During the Franco-Prussian War of 1870 he served alongside his father in the Ambulance Corps.
Poincaré entered the École Polytechnique in 1873. There he studied mathematics as a student of Charles Hermite, continuing to excel and publishing his first paper (Démonstration nouvelle des propriétés de l'indicatrice d'une surface) in 1874. He graduated in 1875 or 1876. He went on to study at the École des Mines, continuing to study mathematics in addition to the mining engineering syllabus and received the degree of ordinary engineer in March 1879.
As a graduate of the École des Mines he joined the Corps des Mines as an inspector for the Vesoul region in northeast France. He was on the scene of a mining disaster at Magny in August 1879 in which 18 miners died. He carried out the official investigation into the accident in a characteristically thorough and humane way.
At the same time, Poincaré was preparing for his doctorate in sciences in mathematics under the supervision of Charles Hermite. His doctoral thesis was in the field of differential equations.It was named Sur les propriétés des fonctions définies par les équations différences. Poincaré devised a new way of studying the properties of these equations. He not only faced the question of determining the integral of such equations, but also was the first person to study their general geometric properties. He realised that they could be used to model the behaviour of multiple bodies in free motion within the solar system. Poincaré graduated from the University of Paris in 1879.

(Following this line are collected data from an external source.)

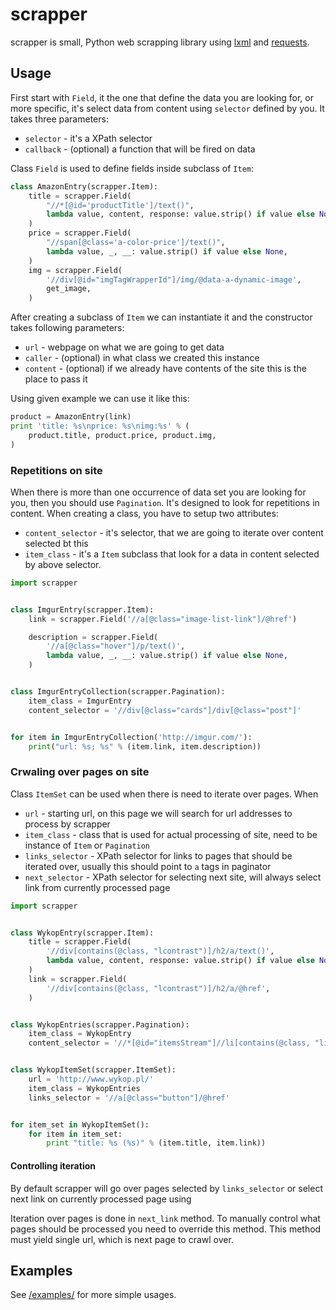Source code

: # scrapper
scrapper is small, Python web scrapping library using
[lxml](http://lxml.de/) and
[requests](http://docs.python-requests.org/en/latest/).


## Usage
First start with ``Field``, it the one that define the data you are
looking for, or more specific, it's select data from content using ``selector``
defined by you. It takes three parameters:
* ``selector`` - it's a XPath selector
* ``callback`` - (optional) a function that will be fired on data

Class ``Field`` is used to define fields inside subclass of
``Item``:

```python
class AmazonEntry(scrapper.Item):
    title = scrapper.Field(
        "//*[@id='productTitle']/text()",
        lambda value, content, response: value.strip() if value else None,
    )
    price = scrapper.Field(
        "//span[@class='a-color-price']/text()",
        lambda value, _, __: value.strip() if value else None,
    )
    img = scrapper.Field(
        '//div[@id="imgTagWrapperId"]/img/@data-a-dynamic-image',
        get_image,
    )
```

After creating a subclass of ``Item`` we can instantiate it and the
constructor takes following parameters:
* ``url`` - webpage on what we are going to get data
* ``caller`` - (optional) in what class we created this instance
* ``content`` - (optional) if we already have contents of the site this is the
place to pass it

Using given example we can use it like this:
```python
product = AmazonEntry(link)
print 'title: %s\nprice: %s\nimg:%s' % (
    product.title, product.price, product.img,
)
```

### Repetitions on site
When there is more than one occurrence of data set you are looking for you, then
you should use ``Pagination``. It's designed to look for repetitions in
content.
When creating a class, you have to setup two attributes:
* ``content_selector`` - it's selector, that we are going to iterate over
content selected bt this
* ``item_class`` - it's a ``Item`` subclass that look for a data in
content selected by above selector.


```python
import scrapper


class ImgurEntry(scrapper.Item):
    link = scrapper.Field('//a[@class="image-list-link"]/@href')

    description = scrapper.Field(
        '//a[@class="hover"]/p/text()',
        lambda value, _, __: value.strip() if value else None,
    )


class ImgurEntryCollection(scrapper.Pagination):
    item_class = ImgurEntry
    content_selector = '//div[@class="cards"]/div[@class="post"]'


for item in ImgurEntryCollection('http://imgur.com/'):
    print("url: %s; %s" % (item.link, item.description))
```

### Crwaling over pages on site
Class ``ItemSet`` can be used when there is need to iterate over pages.
When

* ``url`` - starting url, on this page we will search for url addresses to
process by scrapper
* ``item_class`` - class that is used for actual processing of site, need to be
instance of ``Item`` or ``Pagination``
* ``links_selector`` - XPath selector for links to pages that should be iterated
over, usually this should point to ``a`` tags in paginator
* ``next_selector`` - XPath selector for selecting next site, will always select
link from currently processed page


```python
import scrapper


class WykopEntry(scrapper.Item):
    title = scrapper.Field(
        '//div[contains(@class, "lcontrast")]/h2/a/text()',
        lambda value, content, response: value.strip() if value else None,
    )
    link = scrapper.Field(
        '//div[contains(@class, "lcontrast")]/h2/a/@href',
    )


class WykopEntries(scrapper.Pagination):
    item_class = WykopEntry
    content_selector = '//*[@id="itemsStream"]//li[contains(@class, "link")]'


class WykopItemSet(scrapper.ItemSet):
    url = 'http://www.wykop.pl/'
    item_class = WykopEntries
    links_selector = '//a[@class="button"]/@href'


for item_set in WykopItemSet():
    for item in item_set:
        print "title: %s (%s)" % (item.title, item.link))

```

#### Controlling iteration

By default scrapper will go over pages selected by ``links_selector`` or select
next link on currently processed page using

Iteration over pages is done in ``next_link`` method. To manually control what
pages should be processed you need to override this method. This method must
yield single url, which is next page to crawl over.


## Examples

See [/examples/](https://github.com/Alkemic/scrapper/tree/master/examples) for
more simple usages.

Soon after, he was offered a post as junior lecturer in mathematics at Caen University, but he never fully abandoned his mining career to mathematics. He worked at the Ministry of Public Services as an engineer in charge of northern railway development from 1881 to 1885. He eventually became chief engineer of the Corps de Mines in 1893 and inspector general in 1910.
Beginning in 1881 and for the rest of his career, he taught at the University of Paris (the Sorbonne). He was initially appointed as the maître de conférences d'analyse (associate professor of analysis) (Sageret, 1911). Eventually, he held the chairs of Physical and Experimental Mechanics, Mathematical Physics and Theory of Probability, and Celestial Mechanics and Astronomy.
Also in that same year, Poincaré married Miss Poulain d'Andecy. Together they had four children: Jeanne (born 1887), Yvonne (born 1889), Henriette (born 1891), and Léon (born 1893).
In 1887, at the young age of 32, Poincaré was elected to the French Academy of Sciences. He became its president in 1906, and was elected to the Académie française in 1909.
In 1887 he won Oscar II, King of Sweden's mathematical competition for a resolution of the three-body problem concerning the free motion of multiple orbiting bodies. (See #The three-body problem section below)
In 1893 Poincaré joined the French Bureau des Longitudes, which engaged him in the synchronisation of time around the world. In 1897 Poincaré backed an unsuccessful proposal for the decimalisation of circular measure, and hence time and longitude (see Galison 2003). It was this post which led him to consider the question of establishing international time zones and the synchronisation of time between bodies in relative motion. (See #Work on Relativity section below)
In 1899, and again more successfully in 1904, he intervened in the trials of Alfred Dreyfus. He attacked the spurious scientific claims of some of the evidence brought against Dreyfus, who was a Jewish officer in the French army charged with treason by anti-Semitic colleagues.
In 1912 Poincaré underwent surgery for a prostate problem and subsequently died from an embolism on 17 July 1912, in Paris. He was 58 years of age. He is buried in the Poincaré family vault in the Cemetery of Montparnasse, Paris.
The French Minister of Education, Claude Allegre, has recently (2004) proposed that Poincaré be reburied in the Panthéon in Paris, which is reserved for French citizens only of the highest honour.[3]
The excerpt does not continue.